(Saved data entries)
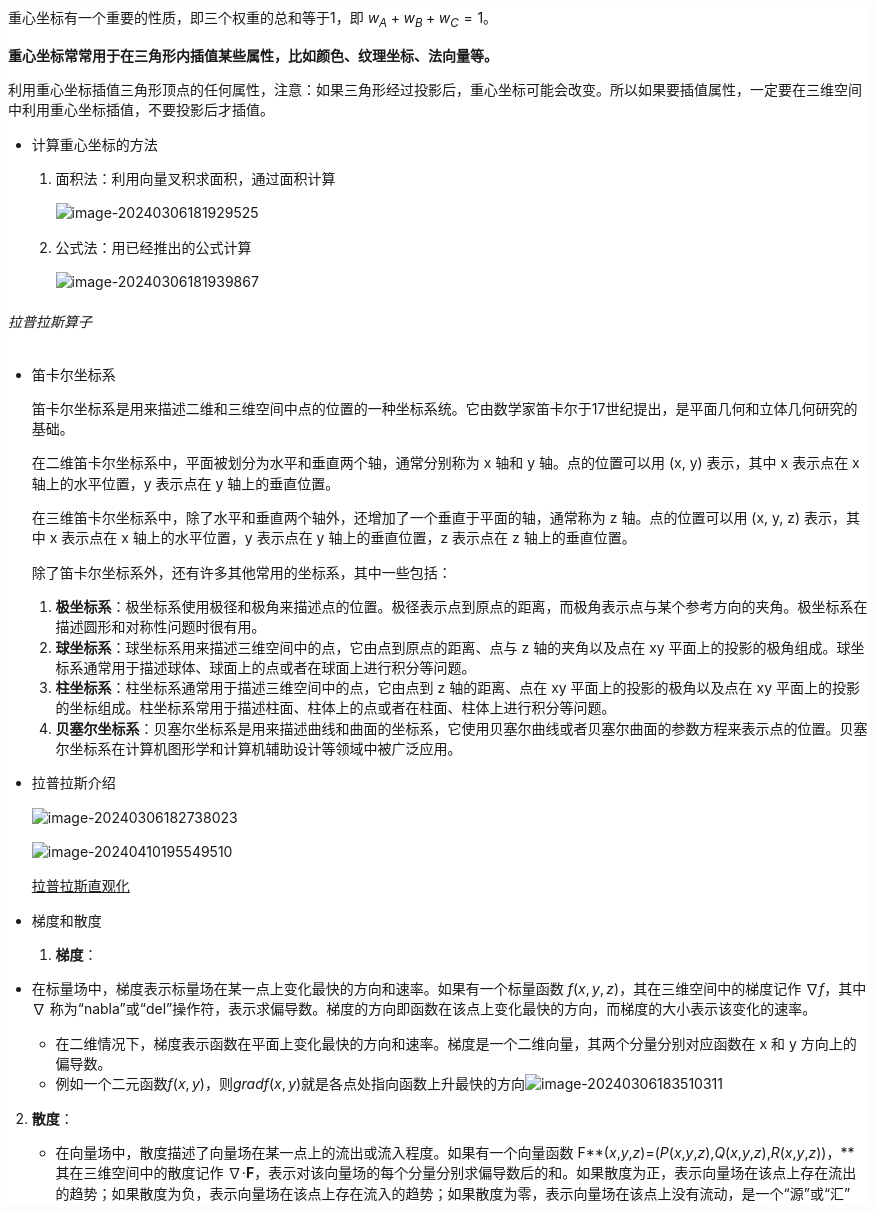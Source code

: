 重心坐标有一个重要的性质，即三个权重的总和等于1，即 $w_A+w_B+w_C=1$。

**重心坐标常常用于在三角形内插值某些属性，比如颜色、纹理坐标、法向量等。**

利用重心坐标插值三角形顶点的任何属性，注意：如果三角形经过投影后，重心坐标可能会改变。所以如果要插值属性，一定要在三维空间中利用重心坐标插值，不要投影后才插值。

- 计算重心坐标的方法

  1. 面积法：利用向量叉积求面积，通过面积计算

     ![image-20240306181929525](C:\Users\YS\AppData\Roaming\Typora\typora-user-images\image-20240306181929525.png)

  2. 公式法：用已经推出的公式计算

     ![image-20240306181939867](C:\Users\YS\AppData\Roaming\Typora\typora-user-images\image-20240306181939867.png)

###### 拉普拉斯算子

- 笛卡尔坐标系

  
  笛卡尔坐标系是用来描述二维和三维空间中点的位置的一种坐标系统。它由数学家笛卡尔于17世纪提出，是平面几何和立体几何研究的基础。

  在二维笛卡尔坐标系中，平面被划分为水平和垂直两个轴，通常分别称为 x 轴和 y 轴。点的位置可以用 (x, y) 表示，其中 x 表示点在 x 轴上的水平位置，y 表示点在 y 轴上的垂直位置。

  在三维笛卡尔坐标系中，除了水平和垂直两个轴外，还增加了一个垂直于平面的轴，通常称为 z 轴。点的位置可以用 (x, y, z) 表示，其中 x 表示点在 x 轴上的水平位置，y 表示点在 y 轴上的垂直位置，z 表示点在 z 轴上的垂直位置。

  除了笛卡尔坐标系外，还有许多其他常用的坐标系，其中一些包括：

  1. **极坐标系**：极坐标系使用极径和极角来描述点的位置。极径表示点到原点的距离，而极角表示点与某个参考方向的夹角。极坐标系在描述圆形和对称性问题时很有用。
  2. **球坐标系**：球坐标系用来描述三维空间中的点，它由点到原点的距离、点与 z 轴的夹角以及点在 xy 平面上的投影的极角组成。球坐标系通常用于描述球体、球面上的点或者在球面上进行积分等问题。
  3. **柱坐标系**：柱坐标系通常用于描述三维空间中的点，它由点到 z 轴的距离、点在 xy 平面上的投影的极角以及点在 xy 平面上的投影的坐标组成。柱坐标系常用于描述柱面、柱体上的点或者在柱面、柱体上进行积分等问题。
  4. **贝塞尔坐标系**：贝塞尔坐标系是用来描述曲线和曲面的坐标系，它使用贝塞尔曲线或者贝塞尔曲面的参数方程来表示点的位置。贝塞尔坐标系在计算机图形学和计算机辅助设计等领域中被广泛应用。

- 拉普拉斯介绍

  ![image-20240306182738023](C:\Users\YS\AppData\Roaming\Typora\typora-user-images\image-20240306182738023.png)

  ![image-20240410195549510](C:\Users\YS\Desktop\note\image_list\typora-image\image-20240410195549510.png)

  

  

  [拉普拉斯直观化](https://www.bilibili.com/video/BV1Ko4y1p7u2/?spm_id_from=333.337.search-card.all.click&vd_source=2e98b966c822e6a865545a98581286ce)

- 梯度和散度

  1. **梯度**：
- 在标量场中，梯度表示标量场在某一点上变化最快的方向和速率。如果有一个标量函数 $f(x,y,z)$，其在三维空间中的梯度记作 ∇*f*，其中 ∇ 称为“nabla”或“del”操作符，表示求偏导数。梯度的方向即函数在该点上变化最快的方向，而梯度的大小表示该变化的速率。
     - 在二维情况下，梯度表示函数在平面上变化最快的方向和速率。梯度是一个二维向量，其两个分量分别对应函数在 x 和 y 方向上的偏导数。
     - 例如一个二元函数$f(x,y)$，则$grad f(x,y)$就是各点处指向函数上升最快的方向![image-20240306183510311](C:\Users\YS\AppData\Roaming\Typora\typora-user-images\image-20240306183510311.png)
     
2. **散度**：
  
   - 在向量场中，散度描述了向量场在某一点上的流出或流入程度。如果有一个向量函数 F**(*x*,*y*,*z*)=(*P*(*x*,*y*,*z*),*Q*(*x*,*y*,*z*),*R*(*x*,*y*,*z*))，**其在三维空间中的散度记作 ∇⋅**F**，表示对该向量场的每个分量分别求偏导数后的和。如果散度为正，表示向量场在该点上存在流出的趋势；如果散度为负，表示向量场在该点上存在流入的趋势；如果散度为零，表示向量场在该点上没有流动，是一个“源”或“汇”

* [About this task] Filter the lines above, keeping each one that contains the string "轴上的垂直位置".

* [Answer below]
  在二维笛卡尔坐标系中，平面被划分为水平和垂直两个轴，通常分别称为 x 轴和 y 轴。点的位置可以用 (x, y) 表示，其中 x 表示点在 x 轴上的水平位置，y 表示点在 y 轴上的垂直位置。
  在三维笛卡尔坐标系中，除了水平和垂直两个轴外，还增加了一个垂直于平面的轴，通常称为 z 轴。点的位置可以用 (x, y, z) 表示，其中 x 表示点在 x 轴上的水平位置，y 表示点在 y 轴上的垂直位置，z 表示点在 z 轴上的垂直位置。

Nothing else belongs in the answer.